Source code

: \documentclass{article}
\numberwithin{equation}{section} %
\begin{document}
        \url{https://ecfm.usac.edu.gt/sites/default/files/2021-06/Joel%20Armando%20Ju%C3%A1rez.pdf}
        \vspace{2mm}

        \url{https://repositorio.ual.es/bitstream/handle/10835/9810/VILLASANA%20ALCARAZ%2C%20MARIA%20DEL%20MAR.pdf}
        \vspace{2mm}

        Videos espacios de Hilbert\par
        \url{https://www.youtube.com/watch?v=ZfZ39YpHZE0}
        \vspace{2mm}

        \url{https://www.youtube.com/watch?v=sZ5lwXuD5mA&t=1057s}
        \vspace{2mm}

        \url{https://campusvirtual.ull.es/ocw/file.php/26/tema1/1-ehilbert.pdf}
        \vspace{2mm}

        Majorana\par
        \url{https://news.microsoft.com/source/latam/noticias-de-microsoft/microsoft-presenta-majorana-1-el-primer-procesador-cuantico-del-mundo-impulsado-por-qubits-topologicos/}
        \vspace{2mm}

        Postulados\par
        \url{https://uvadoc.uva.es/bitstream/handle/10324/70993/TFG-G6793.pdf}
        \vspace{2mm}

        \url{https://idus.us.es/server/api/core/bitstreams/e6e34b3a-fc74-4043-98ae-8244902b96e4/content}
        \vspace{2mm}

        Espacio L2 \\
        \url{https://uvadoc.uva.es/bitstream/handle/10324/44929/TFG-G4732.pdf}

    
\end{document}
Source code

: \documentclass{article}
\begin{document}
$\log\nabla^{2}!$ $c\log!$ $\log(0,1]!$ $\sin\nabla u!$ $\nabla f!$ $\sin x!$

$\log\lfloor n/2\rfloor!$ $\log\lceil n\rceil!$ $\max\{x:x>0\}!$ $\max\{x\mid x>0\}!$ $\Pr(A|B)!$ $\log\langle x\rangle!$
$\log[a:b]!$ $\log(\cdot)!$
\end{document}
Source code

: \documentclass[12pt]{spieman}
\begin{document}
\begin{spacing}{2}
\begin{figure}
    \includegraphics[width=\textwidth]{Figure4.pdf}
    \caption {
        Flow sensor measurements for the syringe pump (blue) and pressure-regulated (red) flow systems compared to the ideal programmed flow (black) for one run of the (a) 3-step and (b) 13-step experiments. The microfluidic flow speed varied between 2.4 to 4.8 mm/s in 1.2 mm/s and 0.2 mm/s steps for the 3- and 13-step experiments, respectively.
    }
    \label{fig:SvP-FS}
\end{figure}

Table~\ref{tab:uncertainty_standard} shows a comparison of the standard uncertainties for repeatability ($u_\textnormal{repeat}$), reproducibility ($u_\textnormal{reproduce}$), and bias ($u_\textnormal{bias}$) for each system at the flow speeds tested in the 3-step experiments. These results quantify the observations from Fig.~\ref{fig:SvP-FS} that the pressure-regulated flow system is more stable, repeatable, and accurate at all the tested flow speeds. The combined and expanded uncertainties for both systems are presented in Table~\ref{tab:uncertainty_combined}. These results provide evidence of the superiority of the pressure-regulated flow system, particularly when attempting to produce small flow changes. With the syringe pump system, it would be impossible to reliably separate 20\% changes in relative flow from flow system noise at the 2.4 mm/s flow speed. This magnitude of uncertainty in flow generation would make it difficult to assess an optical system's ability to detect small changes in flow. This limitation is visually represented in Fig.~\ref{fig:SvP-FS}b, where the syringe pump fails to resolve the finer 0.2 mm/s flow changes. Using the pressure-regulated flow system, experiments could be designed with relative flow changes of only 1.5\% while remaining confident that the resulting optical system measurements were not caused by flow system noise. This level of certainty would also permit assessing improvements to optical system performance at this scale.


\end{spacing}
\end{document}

YOUR ASSIGNMENT =
The total of lines in the data that contain "uvadoc" is all you should give.

EXERCISE RESULT =
2